The newly published reference provides clearly written, clinical information in an outline format. The text outlines the current MS subtype categories, most current disease-modifying therapies and emerging therapies. This is the ideal resource if you are looking for a quick way to find updated information in one place.
Here are some of the highlights of this chapter that you will want to read for yourself:
- Clinical Features (which includes a section on classical presenting signs and symptoms and chronic symptoms)
- Defining the Course of Multiple Sclerosis
- Treatment of Acute Relapses
- Disease-Modifying Therapies
- Approved Therapies for Relapsing MS
- Multiple Sclerosis and Pregnancy
- MS is an inflammatory, demyelinating condition of the central nervous system
- The main characterization of MS is the occurrence of acute, focal neurologic symptoms with gradual, though sometimes incomplete, recovery
- In time, after repeated attacks, progressive neurologic symptoms may occur
- An arsenal of treatments to slow or halt the disease is ever-expanding
Recent data call into question the accuracy of the theory that higher rates of MS occur in areas farther away from the equator (North America and Europe) and discusses the effects of Vitamin D and the role it plays in “one’s susceptibility to develop MS.”
At first glance, this section can be a bit overwhelming, but if you choose to dig through these four heavily clinical paragraphs you will find a wealth of information which provides insight for terms your health care provider has most likely referenced during your visits. “Blood-brain barrier breakdown”, myelin, the contribution of B cells, plasma cells and antibodies, and the most recent advances in of T regulatory cells (T-REG cells) and dendritic cells (DC) and how the augmentation of T-REG cell function could potentially develop as integral part in therapeutic management of MS.
Clinical Features and Diagnosis Sections
Clinical Features simply defines the common and chronic symptoms of MS in an easy outline format with a quick reference table included. While the diagnostic section is intended for the neurology resident or practicing neurologists there are several superb MRI images demonstrating various lesions found in the brain and spinal cord, additionally, this section covers the diagnostic criteria used to diagnosis patients presenting with MS symptoms as well as key questions your health care provider should address with you.
Defining the Course of Multiple Sclerosis
Defining the Course of Multiple Sclerosis clearly outlines the various subtypes of MS as redefined by the United States National Multiple Sclerosis Society in 2013. The newly defined subtypes which replace the four clinical courses that were originally defined in 1996 may or may not yet be used by your health care provider. By educating yourself on these new subtypes you can open up a health dialog with your provider which will help them answer a key point in the course of your treatment—“Am I at risk for future clinical or radiographic relapses?”, which is pivotal in determining the next steps in your treatment regimen. The new subtypes also seem to be the first time annual imaging is recommended for patients with relapsing forms of MS.

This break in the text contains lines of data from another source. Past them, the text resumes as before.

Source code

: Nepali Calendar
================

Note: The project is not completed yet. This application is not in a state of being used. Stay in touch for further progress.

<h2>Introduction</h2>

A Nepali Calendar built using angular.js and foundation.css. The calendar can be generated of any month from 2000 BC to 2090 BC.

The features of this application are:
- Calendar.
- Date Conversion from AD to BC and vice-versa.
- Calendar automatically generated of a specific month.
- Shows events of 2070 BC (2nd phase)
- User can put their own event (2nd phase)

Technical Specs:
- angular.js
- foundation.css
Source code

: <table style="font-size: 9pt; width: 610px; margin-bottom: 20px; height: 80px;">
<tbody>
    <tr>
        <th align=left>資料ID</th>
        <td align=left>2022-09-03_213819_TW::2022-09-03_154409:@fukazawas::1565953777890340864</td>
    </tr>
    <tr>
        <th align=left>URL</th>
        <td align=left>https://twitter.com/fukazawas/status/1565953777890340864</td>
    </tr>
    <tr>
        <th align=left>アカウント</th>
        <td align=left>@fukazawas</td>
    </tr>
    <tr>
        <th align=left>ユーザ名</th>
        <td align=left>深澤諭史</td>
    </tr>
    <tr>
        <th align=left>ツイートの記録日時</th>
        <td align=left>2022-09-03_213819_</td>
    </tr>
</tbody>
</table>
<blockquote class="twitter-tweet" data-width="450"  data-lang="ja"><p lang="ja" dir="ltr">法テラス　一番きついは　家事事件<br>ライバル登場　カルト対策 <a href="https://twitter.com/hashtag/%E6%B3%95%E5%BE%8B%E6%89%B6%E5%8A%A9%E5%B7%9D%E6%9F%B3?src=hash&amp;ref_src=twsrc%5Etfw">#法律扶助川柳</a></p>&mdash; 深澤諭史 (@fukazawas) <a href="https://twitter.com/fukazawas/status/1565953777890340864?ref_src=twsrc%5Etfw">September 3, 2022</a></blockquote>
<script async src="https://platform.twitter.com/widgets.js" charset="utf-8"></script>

Treatment of Acute Relapses, Disease-Modifying Therapies and Approved Therapies
The Treatment of Acute Relapses, Disease-Modifying Therapies and Approved Therapies for Relapsing MS content include the most up-to-date treatment information currently available. It is important to remember that your health care provider is the best resource regarding your current course of treatment; however, the table found on page 571 provides proper dosage information, common side effects as well as any potential warnings for each currently approved drug therapy for relapsing MS and the last paragraph discusses emerging therapies which you may wish to discuss further with your health care provider.
Multiple Sclerosis and Pregnancy
Finally, the final section on pregnancy thoroughly discusses key concerns for women of child-bearing who wish to become pregnant. The author clearly states, “MS should have no impact on most obstetric decisions, including pain management.”